What needs to be done: Locate and copy each line in the data that contains the word "from".

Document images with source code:
Start of Block

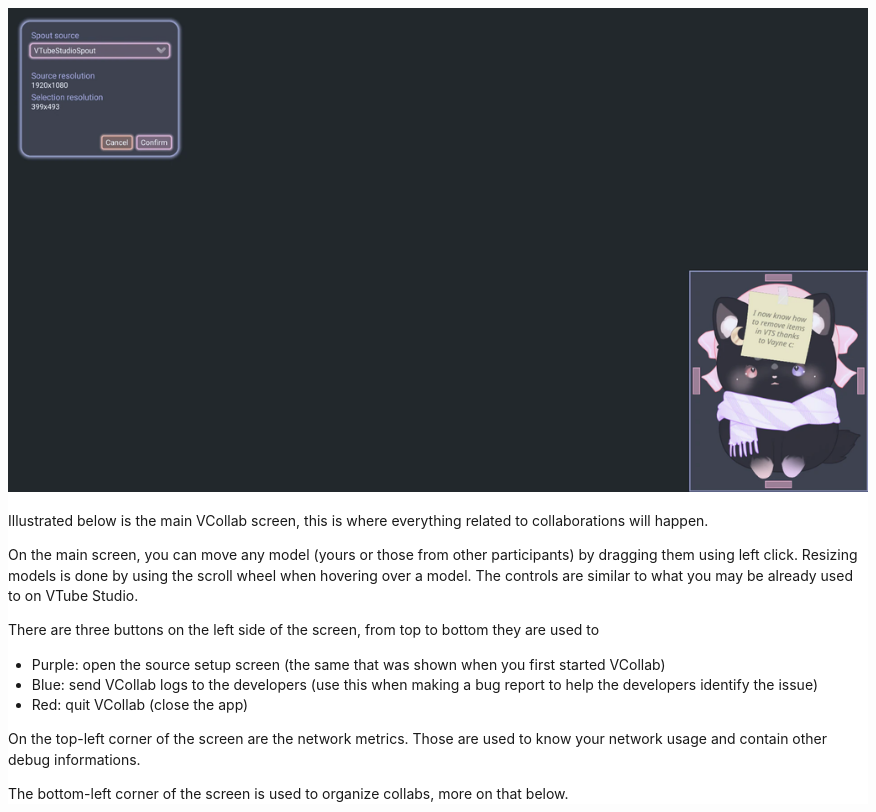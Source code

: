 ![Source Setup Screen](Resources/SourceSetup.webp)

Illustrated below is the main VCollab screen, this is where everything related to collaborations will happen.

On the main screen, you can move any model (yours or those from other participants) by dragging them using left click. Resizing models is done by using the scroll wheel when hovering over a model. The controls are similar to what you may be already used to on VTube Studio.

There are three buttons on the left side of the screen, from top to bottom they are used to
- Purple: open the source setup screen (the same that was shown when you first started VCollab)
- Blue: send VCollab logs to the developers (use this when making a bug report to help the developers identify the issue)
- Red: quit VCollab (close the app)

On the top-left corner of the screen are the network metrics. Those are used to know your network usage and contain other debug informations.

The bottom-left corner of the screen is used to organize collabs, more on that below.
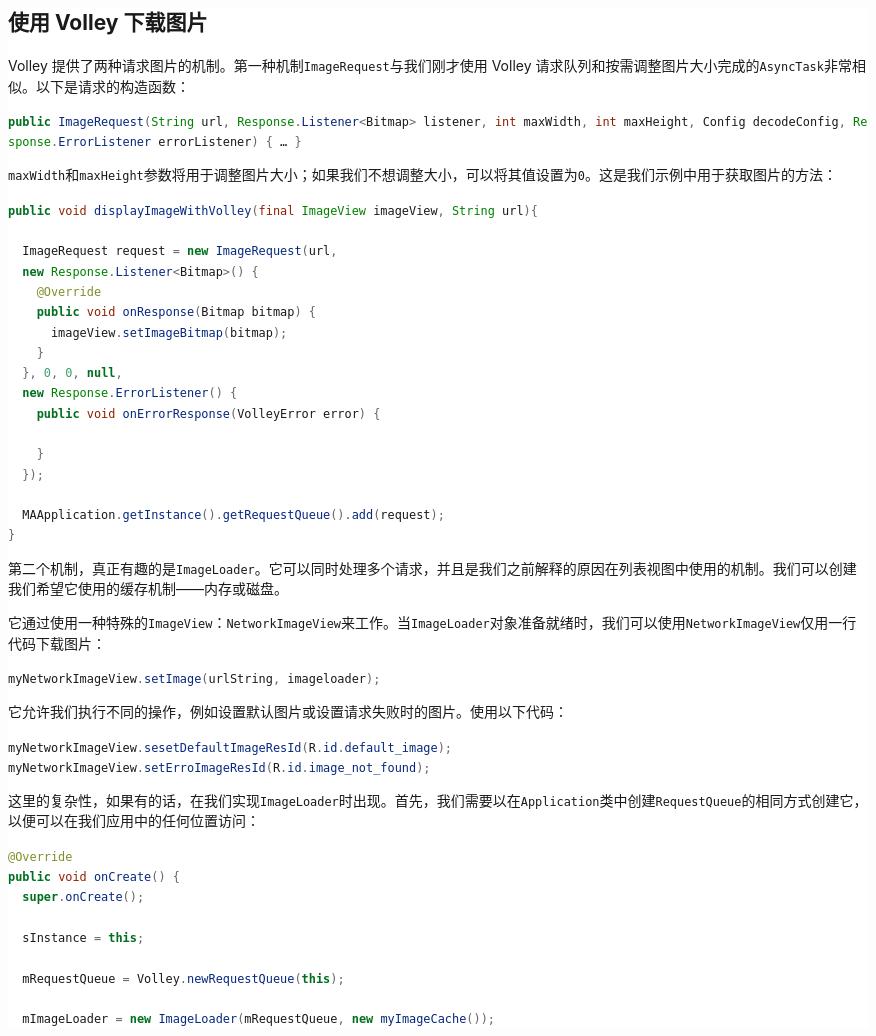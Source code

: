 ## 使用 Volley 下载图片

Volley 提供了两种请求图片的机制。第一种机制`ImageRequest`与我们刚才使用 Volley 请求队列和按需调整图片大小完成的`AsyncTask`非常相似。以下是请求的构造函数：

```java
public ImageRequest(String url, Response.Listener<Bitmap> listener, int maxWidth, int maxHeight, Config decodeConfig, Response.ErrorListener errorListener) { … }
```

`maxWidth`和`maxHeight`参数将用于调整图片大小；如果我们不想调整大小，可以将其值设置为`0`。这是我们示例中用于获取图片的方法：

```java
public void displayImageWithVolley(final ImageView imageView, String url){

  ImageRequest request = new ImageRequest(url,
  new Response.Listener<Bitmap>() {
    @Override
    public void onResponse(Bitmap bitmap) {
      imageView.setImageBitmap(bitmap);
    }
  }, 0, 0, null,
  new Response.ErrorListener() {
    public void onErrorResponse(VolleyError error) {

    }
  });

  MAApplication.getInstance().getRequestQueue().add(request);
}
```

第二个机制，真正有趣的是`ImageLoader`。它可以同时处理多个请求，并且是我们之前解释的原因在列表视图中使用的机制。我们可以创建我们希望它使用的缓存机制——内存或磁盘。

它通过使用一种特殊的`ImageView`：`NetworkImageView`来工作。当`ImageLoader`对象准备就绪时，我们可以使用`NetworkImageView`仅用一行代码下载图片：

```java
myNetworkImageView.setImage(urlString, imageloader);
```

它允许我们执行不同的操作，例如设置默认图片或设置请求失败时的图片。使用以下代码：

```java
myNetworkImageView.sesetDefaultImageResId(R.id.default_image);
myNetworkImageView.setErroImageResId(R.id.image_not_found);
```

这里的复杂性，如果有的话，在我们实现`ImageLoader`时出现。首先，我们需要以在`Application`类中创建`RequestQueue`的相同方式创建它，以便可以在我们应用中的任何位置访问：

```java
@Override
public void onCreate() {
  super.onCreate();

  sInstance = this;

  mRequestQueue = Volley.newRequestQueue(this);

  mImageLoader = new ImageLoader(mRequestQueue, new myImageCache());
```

End of Block

Your solution:
On the main screen, you can move any model (yours or those from other participants) by dragging them using left click. Resizing models is done by using the scroll wheel when hovering over a model. The controls are similar to what you may be already used to on VTube Studio.
There are three buttons on the left side of the screen, from top to bottom they are used to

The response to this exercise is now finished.